Adi s’assit devant son petit bureau et continua à lire les articles. Presque tous s’inspiraient du premier texte d’Horowitz, beaucoup faisaient référence à ses rapports avec Pendleton et aux circonstances brèves et tristes dans lesquelles Horowitz avait été amené à découvrir le roman perdu.

Tous semblaient reprendre l’idée principale d’Horowitz. Ils faisaient l’éloge du traitement pervers et de l’imitation « au détail près » de l’histoire biblique d’Abraham et d’Isaac. Dans une critique, Adi vit qu’Horowitz avait souligné une phrase et écrit en marge « citation possible pour édition de poche ». « Pendleton prend l’une des histoires les plus brutales et les plus mégalomaniaques de l’Ancien Testament et montre la pathologie du Tout-Puissant. »

Elle leva les yeux et se rappela les innombrables lettres de refus que Pendleton avait reçues et qu’elle avait trouvées dans une boîte au sous-sol. Il avait simplement écrit dessus : Humiliation. Comment se faisait-il que personne n’ait reconnu son génie avant qu’il ne perde la raison ?

Elle frissonna.
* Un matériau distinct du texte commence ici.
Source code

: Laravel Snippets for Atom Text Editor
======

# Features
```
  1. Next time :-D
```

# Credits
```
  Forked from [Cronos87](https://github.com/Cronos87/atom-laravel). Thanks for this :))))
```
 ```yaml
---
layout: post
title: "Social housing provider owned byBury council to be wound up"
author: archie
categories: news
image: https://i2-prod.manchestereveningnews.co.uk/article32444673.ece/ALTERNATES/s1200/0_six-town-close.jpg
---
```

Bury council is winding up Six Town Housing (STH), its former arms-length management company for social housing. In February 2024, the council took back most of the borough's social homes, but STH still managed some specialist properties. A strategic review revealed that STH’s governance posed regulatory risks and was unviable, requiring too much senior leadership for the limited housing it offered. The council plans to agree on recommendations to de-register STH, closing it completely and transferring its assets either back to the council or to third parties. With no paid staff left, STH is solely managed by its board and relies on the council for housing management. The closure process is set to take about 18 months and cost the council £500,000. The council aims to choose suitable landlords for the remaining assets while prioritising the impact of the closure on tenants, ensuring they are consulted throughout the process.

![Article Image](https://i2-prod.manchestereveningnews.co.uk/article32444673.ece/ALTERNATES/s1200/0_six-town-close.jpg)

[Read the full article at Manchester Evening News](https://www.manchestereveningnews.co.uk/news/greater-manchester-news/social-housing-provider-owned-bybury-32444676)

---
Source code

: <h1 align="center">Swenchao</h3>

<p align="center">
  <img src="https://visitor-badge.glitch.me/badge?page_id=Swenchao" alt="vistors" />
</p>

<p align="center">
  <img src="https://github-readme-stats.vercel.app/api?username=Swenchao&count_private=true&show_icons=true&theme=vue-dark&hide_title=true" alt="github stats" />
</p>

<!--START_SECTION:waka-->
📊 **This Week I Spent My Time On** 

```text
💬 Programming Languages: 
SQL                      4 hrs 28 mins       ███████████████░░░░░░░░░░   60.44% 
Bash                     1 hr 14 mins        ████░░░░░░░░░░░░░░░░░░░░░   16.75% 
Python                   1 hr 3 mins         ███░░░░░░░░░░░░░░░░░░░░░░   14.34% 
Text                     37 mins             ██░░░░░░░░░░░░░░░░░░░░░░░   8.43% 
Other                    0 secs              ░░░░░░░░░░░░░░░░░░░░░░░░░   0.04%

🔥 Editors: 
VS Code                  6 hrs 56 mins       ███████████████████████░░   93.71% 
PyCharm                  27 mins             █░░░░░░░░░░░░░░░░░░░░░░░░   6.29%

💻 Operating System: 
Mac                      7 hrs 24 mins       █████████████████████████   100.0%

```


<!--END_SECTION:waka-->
Elle avait besoin de se faire une piqûre. Mais elle attendit, elle voulait laisser passer ce moment, et elle regarda au-dehors pour gagner du temps. La journée s’écoulait comme d’habitude, rien qui sorte de l’ordinaire. Elle refusa de penser à l’incident de l’inconnu à la bibliothèque. Elle se leva et alla vers la fenêtre.

Il n’y avait personne alentour, sauf Porterfield qui coupait du bois ; il portait une chemise de flanelle et malgré ce qu’elle savait de lui, qu’il s’était branlé en la regardant, et peut-être même à cause de cela, tout lui parut plus poignant, cela normalisait l’existence secrète de chacun.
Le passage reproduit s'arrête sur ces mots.